Wednesday, March 3, 2010

Women and Honduras

The norm for women in Honduras makes me really sad. The majority of women here seem have a very specific goal in life, and that goal is to be a mother. I am going to include two disclaimers here. The first- I'm not pretending to know how all of the women in Honduras feel. But based on talking to my neighbors (and the strange looks I always accrue when I try to share my liberal, feminist ideas with them), and the high school students at our school, it really does seem that most of the women here just take it for granted that they need find a husband and make babies....and sooner, rather than later. For this reason, there are an incredible amount of teenage mothers here. One of the 22-year-old Honduran teachers at my school has a five-year-old son and another on the way. She’s married to a 35-year-old man.

My second disclaimer is that, of course, there is nothing wrong with being a mother. Being a mother is a wonderful and important thing. The part that makes me sad is the lack of choice. Women here have to fight so hard if they want to do something different. They are met with huge societal obstacles when they dream about something else. This reality upsets me the most when I think about the girls in my class growing up with that mindset. They will have to fight so much harder to not only fulfill other dreams, but to even have other dreams to fulfill. I want my students, both the girls and the boys, to know that their dreams have no limits! They can do whatever they want to do! Especially the girls. Some of the girls in my class are just such bright children, it breaks my heart to think that they might ever doubt their potential to soar.

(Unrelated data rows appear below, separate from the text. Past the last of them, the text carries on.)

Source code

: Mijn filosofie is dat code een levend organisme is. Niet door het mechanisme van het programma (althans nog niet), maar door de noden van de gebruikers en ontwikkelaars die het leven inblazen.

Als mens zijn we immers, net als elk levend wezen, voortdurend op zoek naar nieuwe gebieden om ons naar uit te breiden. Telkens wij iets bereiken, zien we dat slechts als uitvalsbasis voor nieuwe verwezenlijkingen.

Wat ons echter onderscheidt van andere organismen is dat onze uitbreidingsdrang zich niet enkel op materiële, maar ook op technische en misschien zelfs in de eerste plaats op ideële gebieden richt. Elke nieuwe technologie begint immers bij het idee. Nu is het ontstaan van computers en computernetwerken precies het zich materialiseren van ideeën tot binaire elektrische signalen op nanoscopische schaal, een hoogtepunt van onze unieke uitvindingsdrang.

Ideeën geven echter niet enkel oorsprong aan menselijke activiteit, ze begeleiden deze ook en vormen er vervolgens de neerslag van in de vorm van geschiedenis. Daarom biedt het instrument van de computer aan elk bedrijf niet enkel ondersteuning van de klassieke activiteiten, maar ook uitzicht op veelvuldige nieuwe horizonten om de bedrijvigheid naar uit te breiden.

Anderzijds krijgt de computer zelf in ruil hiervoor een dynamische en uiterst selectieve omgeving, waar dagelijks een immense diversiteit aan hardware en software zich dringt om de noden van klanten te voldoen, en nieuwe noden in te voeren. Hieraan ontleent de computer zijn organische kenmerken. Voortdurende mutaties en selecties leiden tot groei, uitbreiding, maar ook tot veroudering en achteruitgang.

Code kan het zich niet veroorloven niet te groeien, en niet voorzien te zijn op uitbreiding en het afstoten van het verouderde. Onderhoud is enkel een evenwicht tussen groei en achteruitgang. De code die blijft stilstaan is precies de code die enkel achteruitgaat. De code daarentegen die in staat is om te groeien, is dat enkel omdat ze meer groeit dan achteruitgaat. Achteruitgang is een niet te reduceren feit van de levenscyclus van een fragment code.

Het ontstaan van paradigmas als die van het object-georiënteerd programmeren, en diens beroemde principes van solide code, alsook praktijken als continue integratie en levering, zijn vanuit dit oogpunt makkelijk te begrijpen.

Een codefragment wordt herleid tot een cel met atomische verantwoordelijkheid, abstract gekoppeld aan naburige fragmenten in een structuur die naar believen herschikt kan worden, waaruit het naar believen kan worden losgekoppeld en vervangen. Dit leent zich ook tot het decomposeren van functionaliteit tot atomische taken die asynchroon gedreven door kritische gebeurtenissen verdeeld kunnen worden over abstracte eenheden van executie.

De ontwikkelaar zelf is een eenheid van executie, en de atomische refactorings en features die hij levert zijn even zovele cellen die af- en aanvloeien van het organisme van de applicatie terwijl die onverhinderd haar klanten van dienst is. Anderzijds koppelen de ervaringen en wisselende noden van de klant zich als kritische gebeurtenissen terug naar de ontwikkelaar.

I don’t want my students to ever, ever grow up and think they can’t do something. I try to tell them every day how smart they are. I try to tell them every day that they can do anything they want to do when they grow up. It's not much at all, but what else can I do? I have always been someone who strives to effect change. I like to try and change things, even on a very tiny scale. But here I am faced with a situation that I really can't change. For now, all I can do is be a strong role model and show these girls that they don't have to be teenage moms, if they don't want to be. It's hard to not get down on myself for not doing more...but I don't know what else to do.